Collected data
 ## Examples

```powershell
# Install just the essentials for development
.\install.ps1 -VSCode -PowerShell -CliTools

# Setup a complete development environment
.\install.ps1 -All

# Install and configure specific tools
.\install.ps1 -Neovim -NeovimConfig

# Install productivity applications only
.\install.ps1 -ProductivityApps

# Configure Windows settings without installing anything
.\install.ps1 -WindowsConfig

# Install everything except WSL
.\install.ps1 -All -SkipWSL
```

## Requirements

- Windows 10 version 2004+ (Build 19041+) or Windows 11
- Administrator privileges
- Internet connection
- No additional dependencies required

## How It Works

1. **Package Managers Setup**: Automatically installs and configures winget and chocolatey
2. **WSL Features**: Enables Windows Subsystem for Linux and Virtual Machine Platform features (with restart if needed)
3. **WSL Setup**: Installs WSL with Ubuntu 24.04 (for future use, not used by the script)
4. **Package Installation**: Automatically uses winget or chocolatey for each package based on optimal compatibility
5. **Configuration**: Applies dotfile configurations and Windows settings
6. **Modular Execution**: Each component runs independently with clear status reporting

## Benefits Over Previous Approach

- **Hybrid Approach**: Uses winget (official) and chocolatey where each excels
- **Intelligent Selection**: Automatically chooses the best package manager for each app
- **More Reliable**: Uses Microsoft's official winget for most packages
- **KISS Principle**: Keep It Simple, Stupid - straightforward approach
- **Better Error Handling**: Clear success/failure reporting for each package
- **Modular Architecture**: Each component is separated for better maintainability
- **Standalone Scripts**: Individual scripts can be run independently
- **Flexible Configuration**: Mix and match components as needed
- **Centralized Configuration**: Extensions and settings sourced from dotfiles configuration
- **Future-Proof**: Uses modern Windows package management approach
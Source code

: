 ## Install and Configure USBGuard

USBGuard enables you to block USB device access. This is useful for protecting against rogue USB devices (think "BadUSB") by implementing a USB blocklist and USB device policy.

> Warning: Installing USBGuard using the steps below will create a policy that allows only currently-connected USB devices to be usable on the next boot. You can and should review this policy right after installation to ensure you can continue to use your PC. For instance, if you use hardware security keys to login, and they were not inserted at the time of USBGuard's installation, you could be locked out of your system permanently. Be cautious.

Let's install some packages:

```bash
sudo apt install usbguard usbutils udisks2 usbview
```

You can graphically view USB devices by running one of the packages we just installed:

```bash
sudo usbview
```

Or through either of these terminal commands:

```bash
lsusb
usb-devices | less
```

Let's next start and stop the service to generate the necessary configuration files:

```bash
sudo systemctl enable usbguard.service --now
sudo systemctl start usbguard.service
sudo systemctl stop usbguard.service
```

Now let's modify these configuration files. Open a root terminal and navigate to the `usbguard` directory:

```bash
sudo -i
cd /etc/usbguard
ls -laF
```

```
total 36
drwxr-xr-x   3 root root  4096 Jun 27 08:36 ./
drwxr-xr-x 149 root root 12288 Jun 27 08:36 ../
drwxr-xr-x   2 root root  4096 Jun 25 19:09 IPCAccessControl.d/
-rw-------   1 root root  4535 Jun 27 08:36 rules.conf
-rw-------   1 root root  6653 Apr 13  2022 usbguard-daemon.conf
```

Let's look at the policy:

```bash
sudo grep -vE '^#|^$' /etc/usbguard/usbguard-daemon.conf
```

_WORK ITEM_: Retype all of the entries precisely as they are.

_EXPECTED OUTPUT_:
 ## Examples

```powershell
# Install just the essentials for development
.\install.ps1 -VSCode -PowerShell -CliTools

# Setup a complete development environment
.\install.ps1 -All

# Install and configure specific tools
.\install.ps1 -Neovim -NeovimConfig

# Install productivity applications only
.\install.ps1 -ProductivityApps

# Configure Windows settings without installing anything
.\install.ps1 -WindowsConfig

# Install everything except WSL
.\install.ps1 -All -SkipWSL
```

## Requirements

- Windows 10 version 2004+ (Build 19041+) or Windows 11
- Administrator privileges
- Internet connection
- No additional dependencies required

## How It Works

1. **Package Managers Setup**: Automatically installs and configures winget and chocolatey
2. **WSL Features**: Enables Windows Subsystem for Linux and Virtual Machine Platform features (with restart if needed)
3. **WSL Setup**: Installs WSL with Ubuntu 24.04 (for future use, not used by the script)
4. **Package Installation**: Automatically uses winget or chocolatey for each package based on optimal compatibility
5. **Configuration**: Applies dotfile configurations and Windows settings
6. **Modular Execution**: Each component runs independently with clear status reporting

## Benefits Over Previous Approach

- **Hybrid Approach**: Uses winget (official) and chocolatey where each excels
- **Intelligent Selection**: Automatically chooses the best package manager for each app
- **More Reliable**: Uses Microsoft's official winget for most packages
- **KISS Principle**: Keep It Simple, Stupid - straightforward approach
- **Better Error Handling**: Clear success/failure reporting for each package
- **Modular Architecture**: Each component is separated for better maintainability
- **Standalone Scripts**: Individual scripts can be run independently
- **Flexible Configuration**: Mix and match components as needed
- **Centralized Configuration**: Extensions and settings sourced from dotfiles configuration
- **Future-Proof**: Uses modern Windows package management approach
Source code

: ## Install and Configure USBGuard

USBGuard enables you to block USB device access. This is useful for protecting against rogue USB devices (think "BadUSB") by implementing a USB blocklist and USB device policy.

> Warning: Installing USBGuard using the steps below will create a policy that allows only currently-connected USB devices to be usable on the next boot. You can and should review this policy right after installation to ensure you can continue to use your PC. For instance, if you use hardware security keys to login, and they were not inserted at the time of USBGuard's installation, you could be locked out of your system permanently. Be cautious.

Let's install some packages:

```bash
sudo apt install usbguard usbutils udisks2 usbview
```

You can graphically view USB devices by running one of the packages we just installed:

```bash
sudo usbview
```

Or through either of these terminal commands:

```bash
lsusb
usb-devices | less
```

Let's next start and stop the service to generate the necessary configuration files:

```bash
sudo systemctl enable usbguard.service --now
sudo systemctl start usbguard.service
sudo systemctl stop usbguard.service
```

Now let's modify these configuration files. Open a root terminal and navigate to the `usbguard` directory:

```bash
sudo -i
cd /etc/usbguard
ls -laF
```

```
total 36
drwxr-xr-x   3 root root  4096 Jun 27 08:36 ./
drwxr-xr-x 149 root root 12288 Jun 27 08:36 ../
drwxr-xr-x   2 root root  4096 Jun 25 19:09 IPCAccessControl.d/
-rw-------   1 root root  4535 Jun 27 08:36 rules.conf
-rw-------   1 root root  6653 Apr 13  2022 usbguard-daemon.conf
```

Let's look at the policy:

```bash
sudo grep -vE '^#|^$' /etc/usbguard/usbguard-daemon.conf
```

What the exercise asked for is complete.